The ruthless bombardment they unleashed in pursuit of this goal is reflected in the type and extent of injuries treated at the Sloviansk clinic, said Svitlana Druzenko, pediatric trauma specialist and director of the all-volunteer mobile hospital. of Priogov, who treated victims of chemical poisoning. .
She spent the first month of the war evacuating the wounded from the front lines near the capital. “In Kyiv and the Kyiv region, we haven’t seen as many wounded soldiers as here,” she said. “Here, we also see much more serious injuries: arms and legs torn off, or we have to have an amputation, and we have a lot of head trauma. The main injuries here are from explosions. Near Kyiv we also saw more gunshot wounds.
Every day, they pick up wounded on the front lines or civilians in bombed houses, stabilize them and send them to safer hospitals. They know they are targets because the Ukrainian government says more than 500 health centers have been hit.

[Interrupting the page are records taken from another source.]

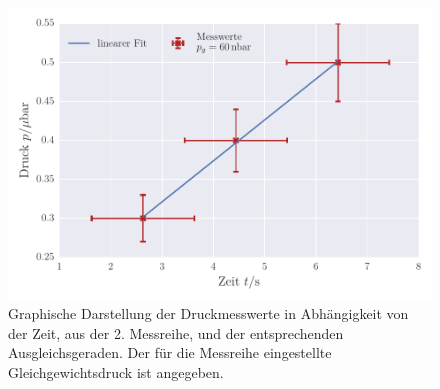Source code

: \begin{figure}[!h]
 \centering
 \includegraphics[scale=0.9]{../Grafiken/Leckrate_Turbo_1.pdf}	
 \caption{Graphische Darstellung der Druckmesswerte in Abhängigkeit von der Zeit, aus der 2. Messreihe, und der
 	entsprechenden Ausgleichsgeraden. Der für die Messreihe eingestellte Gleichgewichtsdruck ist angegeben. \label{fig:leckrate_turbo_1}}
 \end{figure}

Their ambulances have been bombed – they are raising funds for armored vehicles – they have been tracked by Russian planes, and the towns where they are based have been repeatedly hit.
Some of the Western weapons that Ukraine hopes will turn the tide of the war have started arriving on the battlefield, including M777 guns, stingers and other anti-tank javelins, Haidai said.
The head of a National Guard unit helping to protect medics this week showed the remains of a Russian Orlan drone he was sending to kyiv for analysis. His fighters had shot down the plane, which cost around $100,000 (£82,000), with an American missile, he said.
The influx of weapons was still not enough, Haidai said, but he hoped the shipments would speed up and he was pleased with the Ukrainian military’s continued skill in outmaneuvering Russia when artillery did not hold back the troops.
Last week, Russia made two attempts to build a pontoon bridge to transport tanks and weapons in preparation for the siege of Severodonetsk. It was first bombed by the Ukraine, which resulted in significant loss of arms and lives, then the Russian engineers started again in the same place.
“What’s interesting about this bridge are the Russian tactics: they built it, tried to bring in the weapons, we got them, and they rebuilt it and we got them,” he said. he declared. “It shows that they are trying to win not with military intelligence, but with sheer strength in numbers.”